Il botto lo ha fatto un trittico di Francis Bacon del 1969 comprato
per 142,4 milioni di dollari da un anonimo collezionista e venduto da un
altrettanto anonimo collezionista del quale si conosce solo la
nazionalità, italiana. Il signore lo aveva a casa propria da quasi
trent'anni, ma visto il risultato è difficile che si sia pentito di
averlo fatto uscire. Anche il prezzo del Bacon è stato un record che ha
frantumato quello, del maggio del 2012, di 119,9 milioni pagati per una
versione del ben più famoso «Urlo» di Munch da Sotheby's.

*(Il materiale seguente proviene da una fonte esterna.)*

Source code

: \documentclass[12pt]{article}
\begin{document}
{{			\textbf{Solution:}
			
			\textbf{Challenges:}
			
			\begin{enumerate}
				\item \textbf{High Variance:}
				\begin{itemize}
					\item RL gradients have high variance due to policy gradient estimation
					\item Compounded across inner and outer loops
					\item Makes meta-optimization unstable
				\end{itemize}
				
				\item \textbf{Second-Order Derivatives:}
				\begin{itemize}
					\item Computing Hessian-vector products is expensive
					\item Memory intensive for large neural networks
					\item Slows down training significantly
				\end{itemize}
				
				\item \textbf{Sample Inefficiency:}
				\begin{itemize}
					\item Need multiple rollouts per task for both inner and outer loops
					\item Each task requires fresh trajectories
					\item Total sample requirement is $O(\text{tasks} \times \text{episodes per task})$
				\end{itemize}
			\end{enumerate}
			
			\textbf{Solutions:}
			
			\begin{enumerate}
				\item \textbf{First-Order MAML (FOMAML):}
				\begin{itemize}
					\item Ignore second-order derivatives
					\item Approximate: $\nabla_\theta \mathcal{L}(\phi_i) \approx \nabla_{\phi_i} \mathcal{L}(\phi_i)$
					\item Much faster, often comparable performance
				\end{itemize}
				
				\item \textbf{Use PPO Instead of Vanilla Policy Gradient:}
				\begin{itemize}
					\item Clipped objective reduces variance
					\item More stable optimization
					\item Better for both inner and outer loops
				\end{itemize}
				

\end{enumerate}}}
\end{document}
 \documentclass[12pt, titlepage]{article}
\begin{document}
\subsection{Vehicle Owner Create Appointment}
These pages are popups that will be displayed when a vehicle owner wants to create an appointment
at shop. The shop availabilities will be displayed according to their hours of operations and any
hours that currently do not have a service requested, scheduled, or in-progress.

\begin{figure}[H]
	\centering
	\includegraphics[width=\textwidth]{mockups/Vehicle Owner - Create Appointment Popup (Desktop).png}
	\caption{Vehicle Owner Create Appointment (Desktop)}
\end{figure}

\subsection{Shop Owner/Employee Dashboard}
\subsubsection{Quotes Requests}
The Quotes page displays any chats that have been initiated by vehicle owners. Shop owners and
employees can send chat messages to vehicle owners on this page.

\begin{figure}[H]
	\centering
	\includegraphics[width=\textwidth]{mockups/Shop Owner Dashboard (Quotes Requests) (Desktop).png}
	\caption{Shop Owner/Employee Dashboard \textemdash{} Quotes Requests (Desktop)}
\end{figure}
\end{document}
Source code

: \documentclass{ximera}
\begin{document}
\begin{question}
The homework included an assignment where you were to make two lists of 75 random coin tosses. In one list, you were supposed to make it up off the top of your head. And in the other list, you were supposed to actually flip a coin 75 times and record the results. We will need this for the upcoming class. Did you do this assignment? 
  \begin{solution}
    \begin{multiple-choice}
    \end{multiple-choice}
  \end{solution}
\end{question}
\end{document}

Se Bacon è stato la star indiscussa della serata per il quale si sono
azzuffati almeno sette potenziali compratori, non sono mancate altre
incredibili e quasi scandalose sorprese, come il record per un artista
vivente di 58 milioni di dollari pagati per il «Baloon Dog arancione» di
Koons o i 26,4 milioni pagati per un'opera del 1988 di Christopher Wool
intitolato «Apocalypse Now» e che consiste in una scritta nera su fondo
bianco che dice «Sell the House Sell the Car Sell the Kids», «Vendi la
casa vendi la macchina vendi i bambini».
Speriamo che non siano stati venduti bambini per una follia del
genere, ma sicuramente almeno un pezzo di anima il compratore deve
averla impegnata per avere il coraggio di pagare una cifra che possiamo
definire, senza paura di sbagliare, «idiota» per un'opera sì importante,
ma non certo unica o favolosa di un'artista a metà della sua carriera
con molta strada davanti da fare.
Detto tutto questo la vera domanda è: c'è un criterio in questa
follia? Proviamo a rispondere senza cadere in oziosi moralismi. Sì, un
criterio c'è, anche se fuori controllo. Il criterio è la riconoscibilità
e la qualità delle opere. Gli artisti che nel corso della loro carriera
riescono a creare opere «logo», inconfondibili, sono quelli che più
probabilmente raggiungeranno prezzi molto alti.
I tre esempi che abbiamo fatto prima: Bacon, Koons e Wool rientrano
in questo criterio. E anche Basquiat, che ha fatto pure prezzi da
capogiro. Di questi artisti però sono solo le opere iconiche che possono
raggiungere prezzi astronomici. Altre opere più mediocri hanno invece
un destino ben diverso. Ad esempio due lavori, mediocri, di Koons nella
stessa asta non hanno trovato nessun acquirente. Questo per dire che non
necessariamente chi ha un Koons in casa o un Bacon o un Wool ha
virtualmente decine di milioni in banca, dovesse decidere di venderli.
Il che conferma che sono le opere a fare il mercato e non i nomi degli
artisti.
Emblematico il caso del nostro Cattelan. Delle due opere in asta, «Il
bambino sul triciclo» e «I due poliziotti a testa in giù», una non è
stata venduta e l'altra è stata venduta per un prezzo decisamente
inferiore alla stima minima. Perché? Cattelan che era una delle punte di
diamante del mercato fino a pochi mesi fa non lo è più? Assolutamente
no.
Se in asta ci fossero state opere iconiche come una delle sculture
autoritratto, cifra inconfondibile dell'artista italiano, credo avrebbe
raggiunto un prezzo molto alto. Questo perché Cattelan, come la
fotografa americana Cindy Sherman, un'altra artista le cui opere sono
andate a prezzi stellari, è l'icona di se stesso. Il valore aggiunto del
suo lavoro è la sua maschera, il suo volto.
Quando questo viene a mancare anche l'interesse per le sue opere
s'indebolisce. L'arte, quella più famosa e ora quella più cara, da che
mondo è mondo, è quella che si riconosce al primo colpo d'occhio senza
dover andare a leggere l'etichetta. Anche perché oggi è purtroppo
diventato quasi più interessante andare a leggere il cartellino con il
prezzo, possibilmente quello pagato e non quello immaginato.